→ **Action item**:
Pull out every line of the listing below where "sample" appears.

→ **Data records**:
◆ ◆ ◆
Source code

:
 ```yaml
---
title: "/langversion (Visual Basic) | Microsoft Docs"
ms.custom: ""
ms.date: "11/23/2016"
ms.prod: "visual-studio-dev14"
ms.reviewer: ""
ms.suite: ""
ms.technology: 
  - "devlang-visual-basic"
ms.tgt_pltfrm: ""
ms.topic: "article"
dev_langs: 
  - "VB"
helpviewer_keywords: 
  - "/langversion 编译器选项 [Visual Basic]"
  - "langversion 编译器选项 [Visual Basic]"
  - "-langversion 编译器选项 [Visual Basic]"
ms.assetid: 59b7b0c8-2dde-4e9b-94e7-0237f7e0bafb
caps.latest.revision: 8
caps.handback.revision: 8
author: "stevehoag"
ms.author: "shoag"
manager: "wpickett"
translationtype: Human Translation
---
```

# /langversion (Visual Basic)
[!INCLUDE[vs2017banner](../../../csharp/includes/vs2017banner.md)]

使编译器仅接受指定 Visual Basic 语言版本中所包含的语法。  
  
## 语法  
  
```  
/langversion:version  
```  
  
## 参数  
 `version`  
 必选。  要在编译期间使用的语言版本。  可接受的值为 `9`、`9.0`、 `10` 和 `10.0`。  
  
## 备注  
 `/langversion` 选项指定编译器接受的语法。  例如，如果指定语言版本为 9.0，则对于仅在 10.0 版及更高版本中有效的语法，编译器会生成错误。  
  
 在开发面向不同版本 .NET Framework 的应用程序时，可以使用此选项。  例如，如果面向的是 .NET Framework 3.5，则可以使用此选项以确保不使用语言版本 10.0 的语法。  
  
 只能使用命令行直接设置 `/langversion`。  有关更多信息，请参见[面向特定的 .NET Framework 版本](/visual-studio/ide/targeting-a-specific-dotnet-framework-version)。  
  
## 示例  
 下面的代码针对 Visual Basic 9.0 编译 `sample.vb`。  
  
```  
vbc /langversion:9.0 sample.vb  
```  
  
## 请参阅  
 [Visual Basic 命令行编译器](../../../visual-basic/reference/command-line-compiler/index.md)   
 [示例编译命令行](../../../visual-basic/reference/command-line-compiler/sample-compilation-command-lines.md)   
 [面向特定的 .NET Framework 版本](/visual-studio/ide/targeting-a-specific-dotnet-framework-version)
◆ ◆ ◆
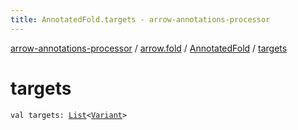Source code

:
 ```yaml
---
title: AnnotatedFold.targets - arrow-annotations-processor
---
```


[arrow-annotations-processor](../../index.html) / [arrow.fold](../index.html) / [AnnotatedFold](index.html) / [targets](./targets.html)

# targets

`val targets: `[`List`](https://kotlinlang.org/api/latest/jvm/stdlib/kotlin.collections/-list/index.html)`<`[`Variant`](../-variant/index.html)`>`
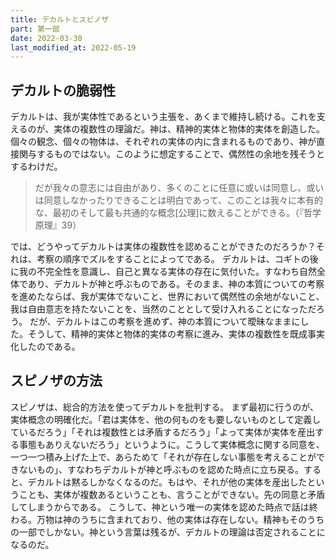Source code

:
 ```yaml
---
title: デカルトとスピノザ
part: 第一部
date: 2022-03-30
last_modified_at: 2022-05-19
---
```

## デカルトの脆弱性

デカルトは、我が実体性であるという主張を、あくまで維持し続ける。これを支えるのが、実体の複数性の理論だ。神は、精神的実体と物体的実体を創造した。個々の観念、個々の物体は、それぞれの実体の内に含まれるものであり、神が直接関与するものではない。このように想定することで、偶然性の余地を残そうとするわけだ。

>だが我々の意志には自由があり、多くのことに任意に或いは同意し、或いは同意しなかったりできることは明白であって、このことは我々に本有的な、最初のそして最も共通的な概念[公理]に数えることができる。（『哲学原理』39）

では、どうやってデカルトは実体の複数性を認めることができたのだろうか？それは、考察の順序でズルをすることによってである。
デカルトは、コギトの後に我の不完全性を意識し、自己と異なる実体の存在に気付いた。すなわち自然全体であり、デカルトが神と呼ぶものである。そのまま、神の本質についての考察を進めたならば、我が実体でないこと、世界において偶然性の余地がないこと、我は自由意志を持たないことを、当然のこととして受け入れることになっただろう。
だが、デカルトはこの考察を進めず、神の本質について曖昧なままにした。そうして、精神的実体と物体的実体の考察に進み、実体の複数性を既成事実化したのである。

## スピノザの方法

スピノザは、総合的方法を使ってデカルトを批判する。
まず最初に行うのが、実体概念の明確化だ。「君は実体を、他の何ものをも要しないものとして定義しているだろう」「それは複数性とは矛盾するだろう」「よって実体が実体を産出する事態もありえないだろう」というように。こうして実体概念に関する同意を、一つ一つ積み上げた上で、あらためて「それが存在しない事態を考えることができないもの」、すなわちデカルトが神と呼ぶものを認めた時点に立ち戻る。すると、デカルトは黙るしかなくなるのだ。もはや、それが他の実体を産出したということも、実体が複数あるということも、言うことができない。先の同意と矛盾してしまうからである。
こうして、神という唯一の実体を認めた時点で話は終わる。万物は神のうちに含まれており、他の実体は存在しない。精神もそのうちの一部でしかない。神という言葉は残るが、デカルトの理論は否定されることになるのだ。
◆ ◆ ◆
→ **Solution to this task**:
 下面的代码针对 Visual Basic 9.0 编译 `sample.vb`。  
vbc /langversion:9.0 sample.vb  
 [示例编译命令行](../../../visual-basic/reference/command-line-compiler/sample-compilation-command-lines.md)   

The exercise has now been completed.